We live in a time where you can roll the dice and start a business in the tech space with a handful of smart people, some elbow-grease and maybe $50k in a seed round. This is a golden era.
I respect the hell out of what you are doing -- starting a business is NOT easy -- but please don't say it takes any more balls than starting a business in any other industry. It doesn't.
Be careful not to take away credit from yourself, though; in finance, your father may have been able to "open" a door for you, but you would still have to walk through it.
Keep on walkin'.
It's not about stress, it's about the need of the individual to make a difference. Doing something that has been done before it's not that exciting for a 20-ish year old. But someone older will take comfort in it.
She really lost me with the stuff about raising $200m - I'm sorry, but that's very, very, very unlikely to happen with an unproven manager with no track record - unless her family name is so strong she could just ride on that. But even given that, I don't know anybody that is giving out $200m to a 25 year old who hasn't run money before.
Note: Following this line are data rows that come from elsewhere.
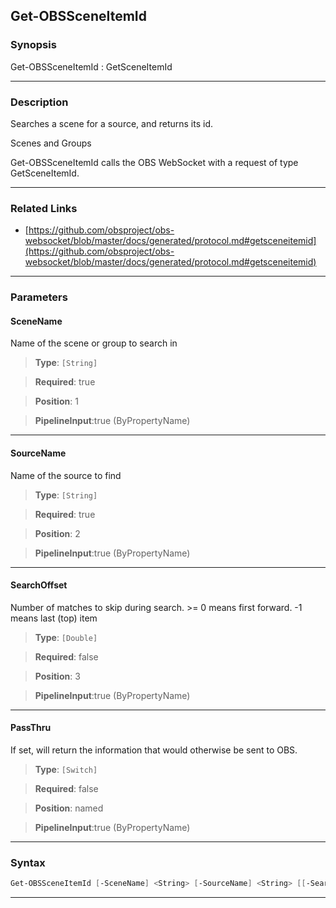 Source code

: Get-OBSSceneItemId
------------------
### Synopsis
Get-OBSSceneItemId : GetSceneItemId

---
### Description

Searches a scene for a source, and returns its id.

Scenes and Groups


Get-OBSSceneItemId calls the OBS WebSocket with a request of type GetSceneItemId.

---
### Related Links
* [https://github.com/obsproject/obs-websocket/blob/master/docs/generated/protocol.md#getsceneitemid](https://github.com/obsproject/obs-websocket/blob/master/docs/generated/protocol.md#getsceneitemid)



---
### Parameters
#### **SceneName**

Name of the scene or group to search in



> **Type**: ```[String]```

> **Required**: true

> **Position**: 1

> **PipelineInput**:true (ByPropertyName)



---
#### **SourceName**

Name of the source to find



> **Type**: ```[String]```

> **Required**: true

> **Position**: 2

> **PipelineInput**:true (ByPropertyName)



---
#### **SearchOffset**

Number of matches to skip during search. >= 0 means first forward. -1 means last (top) item



> **Type**: ```[Double]```

> **Required**: false

> **Position**: 3

> **PipelineInput**:true (ByPropertyName)



---
#### **PassThru**

If set, will return the information that would otherwise be sent to OBS.



> **Type**: ```[Switch]```

> **Required**: false

> **Position**: named

> **PipelineInput**:true (ByPropertyName)



---
### Syntax
```PowerShell
Get-OBSSceneItemId [-SceneName] <String> [-SourceName] <String> [[-SearchOffset] <Double>] [-PassThru] [<CommonParameters>]
```
---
Maybe that happened 5 years ago - I don't think that is happening now.
Lastly - I think it is an interesting idea to audit shipping records to decide on a position (macro I'm assuming), but there was also no discussion of whether she had even tested this and if it even worked.
Like an earlier poster, I frankly found this post insulting.
I get your point about "having more meaning" -- but I'd argue that is true for any business endeavor, not just tech startups. If what I was doing didn't have truly personal meaning for me, there is no way I could stomach the stress.
Maybe I'm overly sensitive because the article seemed to compare the easy hedge fund life to the tough tech start-up life, which I think is a gross over exaggeration in the divergent profile: I believe that they are tremendously similar.
If Dad was an MD he would've said don't become a surgeon, do research and try to change current procedures. At least that's my take on the blog.